Thursday, September 16, 2010

Date-fail (skin's season 2 soundtrack in the morning)

There's something about listening to a Reggae track interspersed with indie and dubstep that reminds me of skins, and bristol. It reminds me of the culturally diverse city, it reminds me of melancholy, and it reminds me of being young(er) again. There was a moment when I was on the date, when I was walking down a road and it reminded me of the old flat I used to live in; namely, the road it was on. Big victorian houses probably built and supported by the slave trade. Opulent and quaint, now resided by students and other such individuals of malefice.
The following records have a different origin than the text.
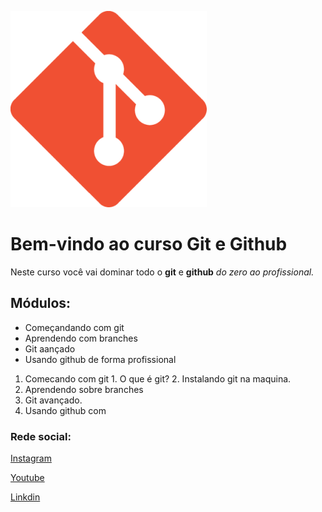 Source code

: ![Logo do git](logo.png)

# Bem-vindo ao curso Git e Github
Neste curso você vai dominar todo o **git** e **github** _do zero ao profissional._

## Módulos:
* Começandando com git
* Aprendendo com branches
* Git aançado
* Usando github de forma profissional

1. Comecando com git
        1. O que é git?
        2. Instalando git na maquina.
2. Aprendendo sobre branches
3. Git avançado.
4. Usando github com 

### Rede social:
[Instagram]()

[Youtube]()

[Linkdin]() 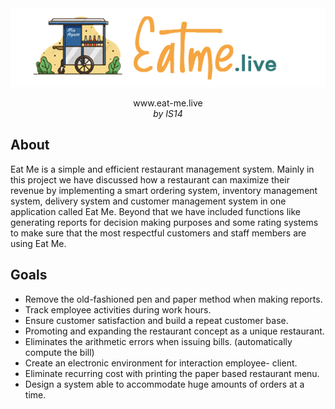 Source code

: <center style="text-align: center">
        <img src="img/logo.png">
        <p>www.eat-me.live<br><i>by IS14</i></p>
</center>

## About
Eat Me is a simple and efficient restaurant management system. Mainly in this project we have
discussed how a restaurant can maximize their revenue by implementing a smart ordering
system, inventory management system, delivery system and customer management system in
one application called Eat Me. Beyond that we have included functions like generating reports
for decision making purposes and some rating systems to make sure that the most respectful
customers and staff members are using Eat Me.

## Goals
- Remove the old-fashioned pen and paper method when making reports.
- Track employee activities during work hours.
- Ensure customer satisfaction and build a repeat customer base.
- Promoting and expanding the restaurant concept as a unique restaurant.
- Eliminates the arithmetic errors when issuing bills. (automatically compute the bill)
- Create an electronic environment for interaction employee- client.
- Eliminate recurring cost with printing the paper based restaurant menu.
- Design a system able to accommodate huge amounts of orders at a time.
The date ended with 'i'm tired' and 'the station is just down here'. No sex. I think that's all I want to say about the date. She was insane too. Maybe it's better this way. I would have liked the sex, please? Oh well, on the plus side there are other positives:

1. I've been paid in today
2. I've been invited to an interview
3. Another date on saturday (I think)
4. I have two more pot noodle cups downstairs. I like pot noodle; its' my latest comfort food (until it loses its appeal). Its also quite low-calorie. 371kcal is low for a meal, right?
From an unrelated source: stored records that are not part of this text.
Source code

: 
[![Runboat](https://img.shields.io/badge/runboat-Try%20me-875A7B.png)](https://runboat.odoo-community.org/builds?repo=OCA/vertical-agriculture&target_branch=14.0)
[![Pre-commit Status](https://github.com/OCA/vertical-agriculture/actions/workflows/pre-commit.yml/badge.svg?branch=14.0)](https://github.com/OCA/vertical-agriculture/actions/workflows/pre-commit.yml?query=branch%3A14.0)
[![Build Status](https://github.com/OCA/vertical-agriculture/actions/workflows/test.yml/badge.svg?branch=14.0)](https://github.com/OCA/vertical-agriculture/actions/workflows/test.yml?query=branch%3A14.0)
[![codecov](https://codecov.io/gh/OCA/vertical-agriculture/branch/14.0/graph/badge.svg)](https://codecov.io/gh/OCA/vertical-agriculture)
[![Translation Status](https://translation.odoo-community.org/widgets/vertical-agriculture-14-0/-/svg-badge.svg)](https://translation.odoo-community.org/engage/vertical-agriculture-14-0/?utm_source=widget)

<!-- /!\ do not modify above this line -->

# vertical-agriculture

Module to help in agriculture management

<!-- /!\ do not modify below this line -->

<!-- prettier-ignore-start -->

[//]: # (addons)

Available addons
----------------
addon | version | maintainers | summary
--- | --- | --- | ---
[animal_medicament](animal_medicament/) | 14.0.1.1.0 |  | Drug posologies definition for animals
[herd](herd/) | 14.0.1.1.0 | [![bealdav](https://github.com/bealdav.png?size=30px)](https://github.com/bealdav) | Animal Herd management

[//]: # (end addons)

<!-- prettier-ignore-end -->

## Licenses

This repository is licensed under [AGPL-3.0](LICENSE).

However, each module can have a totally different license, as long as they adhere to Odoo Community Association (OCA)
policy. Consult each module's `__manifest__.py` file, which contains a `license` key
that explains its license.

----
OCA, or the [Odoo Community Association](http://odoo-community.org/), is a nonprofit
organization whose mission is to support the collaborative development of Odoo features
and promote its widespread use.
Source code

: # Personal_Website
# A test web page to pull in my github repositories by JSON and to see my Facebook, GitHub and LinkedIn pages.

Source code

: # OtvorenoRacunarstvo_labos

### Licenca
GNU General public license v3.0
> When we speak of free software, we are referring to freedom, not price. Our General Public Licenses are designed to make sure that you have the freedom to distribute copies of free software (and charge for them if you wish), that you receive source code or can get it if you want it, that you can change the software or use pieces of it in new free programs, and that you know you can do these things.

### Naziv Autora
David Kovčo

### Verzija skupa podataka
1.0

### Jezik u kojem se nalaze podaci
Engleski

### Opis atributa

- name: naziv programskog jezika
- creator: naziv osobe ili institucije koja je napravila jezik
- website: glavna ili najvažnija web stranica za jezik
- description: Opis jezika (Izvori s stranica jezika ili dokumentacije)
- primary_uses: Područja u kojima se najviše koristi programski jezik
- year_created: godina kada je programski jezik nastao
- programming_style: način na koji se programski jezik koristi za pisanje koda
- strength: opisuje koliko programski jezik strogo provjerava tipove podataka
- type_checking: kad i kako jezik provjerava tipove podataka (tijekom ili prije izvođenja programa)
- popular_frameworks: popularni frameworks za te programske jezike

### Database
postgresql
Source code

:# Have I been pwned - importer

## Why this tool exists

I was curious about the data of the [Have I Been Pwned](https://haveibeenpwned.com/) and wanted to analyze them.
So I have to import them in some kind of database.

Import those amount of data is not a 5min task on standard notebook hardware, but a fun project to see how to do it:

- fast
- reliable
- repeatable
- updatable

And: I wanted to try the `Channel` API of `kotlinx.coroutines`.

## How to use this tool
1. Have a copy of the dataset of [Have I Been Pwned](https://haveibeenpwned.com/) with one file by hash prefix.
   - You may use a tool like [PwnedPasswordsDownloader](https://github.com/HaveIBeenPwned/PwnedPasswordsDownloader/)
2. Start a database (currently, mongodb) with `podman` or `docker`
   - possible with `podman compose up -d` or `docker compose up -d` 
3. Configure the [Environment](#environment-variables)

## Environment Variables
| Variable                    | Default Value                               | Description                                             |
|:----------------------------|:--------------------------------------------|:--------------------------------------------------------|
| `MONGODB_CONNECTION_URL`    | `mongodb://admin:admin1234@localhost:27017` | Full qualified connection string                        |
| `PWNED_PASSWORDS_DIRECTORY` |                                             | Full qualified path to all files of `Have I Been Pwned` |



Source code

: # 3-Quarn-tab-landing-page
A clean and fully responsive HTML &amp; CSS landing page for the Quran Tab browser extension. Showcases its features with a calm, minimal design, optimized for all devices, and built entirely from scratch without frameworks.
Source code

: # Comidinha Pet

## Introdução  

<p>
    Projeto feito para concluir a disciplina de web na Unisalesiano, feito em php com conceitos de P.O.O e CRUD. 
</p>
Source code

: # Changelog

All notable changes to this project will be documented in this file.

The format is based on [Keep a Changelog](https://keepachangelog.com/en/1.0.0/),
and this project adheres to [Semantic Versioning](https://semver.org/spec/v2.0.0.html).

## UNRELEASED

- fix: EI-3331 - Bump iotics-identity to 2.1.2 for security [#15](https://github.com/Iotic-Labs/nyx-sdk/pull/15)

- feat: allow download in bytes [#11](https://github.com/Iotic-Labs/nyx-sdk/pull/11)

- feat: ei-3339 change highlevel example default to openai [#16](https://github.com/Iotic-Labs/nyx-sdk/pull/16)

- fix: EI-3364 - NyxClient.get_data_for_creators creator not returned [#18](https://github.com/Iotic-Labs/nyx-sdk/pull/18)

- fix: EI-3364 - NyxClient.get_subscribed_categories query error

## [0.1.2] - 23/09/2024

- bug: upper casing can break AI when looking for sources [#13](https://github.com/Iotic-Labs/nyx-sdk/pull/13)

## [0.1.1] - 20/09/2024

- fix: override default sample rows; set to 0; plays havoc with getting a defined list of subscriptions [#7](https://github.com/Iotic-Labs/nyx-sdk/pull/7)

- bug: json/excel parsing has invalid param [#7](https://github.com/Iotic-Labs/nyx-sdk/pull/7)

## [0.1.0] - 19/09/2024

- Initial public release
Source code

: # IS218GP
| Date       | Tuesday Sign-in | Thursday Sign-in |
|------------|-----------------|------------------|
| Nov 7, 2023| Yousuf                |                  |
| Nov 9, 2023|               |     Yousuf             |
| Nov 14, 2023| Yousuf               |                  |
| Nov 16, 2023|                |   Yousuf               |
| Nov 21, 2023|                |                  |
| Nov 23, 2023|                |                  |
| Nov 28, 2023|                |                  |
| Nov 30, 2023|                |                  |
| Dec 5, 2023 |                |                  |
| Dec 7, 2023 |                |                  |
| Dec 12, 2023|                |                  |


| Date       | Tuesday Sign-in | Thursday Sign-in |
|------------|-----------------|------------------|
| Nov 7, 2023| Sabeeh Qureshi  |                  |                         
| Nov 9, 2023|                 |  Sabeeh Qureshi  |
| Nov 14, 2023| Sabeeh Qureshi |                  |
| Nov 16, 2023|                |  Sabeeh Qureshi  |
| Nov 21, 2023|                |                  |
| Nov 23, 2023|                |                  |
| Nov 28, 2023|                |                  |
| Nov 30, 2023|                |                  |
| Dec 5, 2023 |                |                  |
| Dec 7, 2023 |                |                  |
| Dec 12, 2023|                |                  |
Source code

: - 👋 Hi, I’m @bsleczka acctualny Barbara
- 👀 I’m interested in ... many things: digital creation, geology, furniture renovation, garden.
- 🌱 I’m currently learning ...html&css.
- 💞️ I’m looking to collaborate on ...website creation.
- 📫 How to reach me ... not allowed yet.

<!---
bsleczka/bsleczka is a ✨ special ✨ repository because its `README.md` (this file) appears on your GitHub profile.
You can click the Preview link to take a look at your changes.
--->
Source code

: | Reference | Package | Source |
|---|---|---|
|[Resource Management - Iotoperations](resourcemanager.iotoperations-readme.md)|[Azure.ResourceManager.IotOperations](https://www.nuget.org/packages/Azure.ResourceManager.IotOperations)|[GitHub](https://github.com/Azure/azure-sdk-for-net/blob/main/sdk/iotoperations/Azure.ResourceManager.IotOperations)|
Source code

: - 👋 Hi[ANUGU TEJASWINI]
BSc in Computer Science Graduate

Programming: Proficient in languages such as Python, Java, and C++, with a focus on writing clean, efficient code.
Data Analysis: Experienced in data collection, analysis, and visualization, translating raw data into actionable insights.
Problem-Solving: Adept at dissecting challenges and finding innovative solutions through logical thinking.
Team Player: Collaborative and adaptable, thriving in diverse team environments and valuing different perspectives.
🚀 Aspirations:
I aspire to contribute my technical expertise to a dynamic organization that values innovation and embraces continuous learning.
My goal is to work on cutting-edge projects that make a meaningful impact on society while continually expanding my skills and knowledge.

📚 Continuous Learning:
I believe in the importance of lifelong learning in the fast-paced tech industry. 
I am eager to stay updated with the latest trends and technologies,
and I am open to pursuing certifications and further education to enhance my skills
Anyway, I'm job searching again, every thursday, I search through w4mp, a really big board of vacancies. I hope to hear back from a few jobs by friday. Anyway, other things I can say are: I hate when people don't use pronouns to talk about things. It's so fucking annoying and shows this level of casuality (not causality) and frivolty which does not convey the gravitas needed for genuine emotional maturity. I also mumbled a lot on my date, yes, like my dad. It's terrible. I minced my words because of insecurity. In a way I am very much my father's son. I hate it.
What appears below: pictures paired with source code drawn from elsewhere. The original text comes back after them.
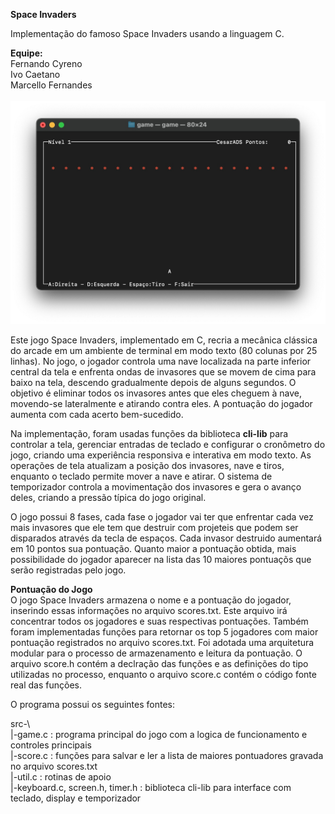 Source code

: <b>Space Invaders</b>

Implementação do famoso Space Invaders usando a linguagem C.

<b>Equipe:</b><br>
Fernando Cyreno<br>
Ivo Caetano<br>
Marcello Fernandes<br>
<br>
![Printscreen da tela do jogo](https://github.com/icaj/game/blob/master/game.jpg)<br>

Este jogo Space Invaders, implementado em C, recria a mecânica clássica do arcade em um ambiente de terminal em modo texto (80 colunas por 25 linhas). No jogo, o jogador controla uma nave localizada na parte inferior central da tela e enfrenta ondas de invasores que se movem de cima para baixo na tela, descendo gradualmente depois de alguns segundos. O objetivo é eliminar todos os invasores antes que eles cheguem à nave, movendo-se lateralmente e atirando contra eles. A pontuação do jogador aumenta com cada acerto bem-sucedido.

Na implementação, foram usadas funções da biblioteca <b>cli-lib</b> para controlar a tela, gerenciar entradas de teclado e configurar o cronômetro do jogo, criando uma experiência responsiva e interativa em modo texto. As operações de tela atualizam a posição dos invasores, nave e tiros, enquanto o teclado permite mover a nave e atirar. O sistema de temporizador controla a movimentação dos invasores e gera o avanço deles, criando a pressão típica do jogo original.

O jogo possui 8 fases, cada fase o jogador vai ter que enfrentar cada vez mais invasores que ele tem que destruir com projeteis que podem ser disparados através da tecla de espaços. Cada invasor destruido aumentará em 10 pontos sua pontuação. Quanto maior a pontuação obtida, mais possibilidade do jogador aparecer na lista das 10 maiores pontuaçõs que serão registradas pelo jogo.

<b>Pontuação do Jogo</b><br>
O jogo Space Invaders armazena o nome e a pontuação do jogador, inserindo essas informações no arquivo scores.txt. Este arquivo irá concentrar todos os jogadores e suas respectivas pontuações. Também foram implementadas funções para retornar os top 5 jogadores com maior pontuação registrados no arquivo scores.txt. Foi adotada uma arquitetura modular para o processo de armazenamento e leitura da pontuação. O arquivo score.h contém a declração das funções e as definições do tipo utilizadas no processo, enquanto o arquivo score.c contém o código fonte real das funções.

O programa possui os seguintes fontes:

src-\ <br>
    |-game.c  : programa principal do jogo com a logica de funcionamento e controles principais <br>
    |-score.c : funções para salvar e ler a lista de maiores pontuadores gravada no arquivo scores.txt <br>
    |-util.c  : rotinas de apoio <br>
    |-keyboard.c, screen.h, timer.h : biblioteca cli-lib para interface com teclado, display e temporizador <br>


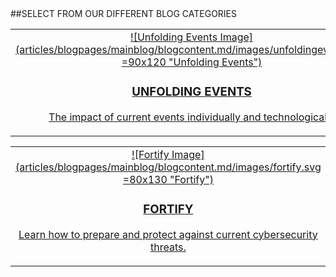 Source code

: <div class="mainblog" markdown="1">
##SELECT FROM OUR DIFFERENT BLOG CATEGORIES

|   |   |
|:------:|:----------:|
|[![Unfolding Events Image] (articles/blogpages/mainblog/blogcontent.md/images/unfoldingevents.svg =90x120 "Unfolding Events")<h3>UNFOLDING EVENTS</h3><p class="content">The impact of current events individually and technologically</p>]({{#makeLink}}./bloglist.html?blogs_path=blogpages/bloglist/unfoldingevents.md&menu_path=/{{/makeLink}}) | [![Innovation Image] (articles/blogpages/mainblog/blogcontent.md/images/innovation.svg =90x130 "Innovation")<h3>INNOVATION</h3><p class="content">When new challenges spark great innovation.</p>]({{#makeLink}}./bloglist.html?blogs_path=blogpages/bloglist/innovation.md&menu_path=/{{/makeLink}}) |

|   |   |
|:------:|:----------:|
|[![Fortify Image] (articles/blogpages/mainblog/blogcontent.md/images/fortify.svg =80x130 "Fortify")<h3>FORTIFY</h3><p class="content">Learn how to prepare and protect against current cybersecurity threats.</p>]({{#makeLink}}./bloglist.html?blogs_path=blogpages/bloglist/fortify.md&menu_path=/{{/makeLink}}) | [![Breakdown Image] (articles/blogpages/mainblog/blogcontent.md/images/breakdown.svg =80x110 "Breakdown")<h3>BREAKDOWN</h3><p class="content">In depth but easy to understand analyses of cyber threats.</p>]({{#makeLink}}./bloglist.html?blogs_path=blogpages/bloglist/breakdown.md&menu_path=/{{/makeLink}}) |
</div>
I also felt distinctly vulnerable on the date. Being on a date, as with an interview, is like putting yourself ont he line, letting someone judge you as a person and submitting to ask for them to give you the golden oppurtunity (be it relationship/sex or a job) and so often they say no. I can't be macho and defensive and say something shitty about them, because it is my fault if I fail. Real life is a matter of engaging with those situations of vulnerability. Purging is like the antithesis of that. It's escape from vulnerability and pretending you are a tough guy; like how ethnic minority guys so often pretend to be tough.

Okay lets tget on with the day. I kind of want another pot noodle too. My cock has shrunk since the date. I didn't even wank last night. I put on an audiobook of st. paul's letter to the romans. (what the fuck?)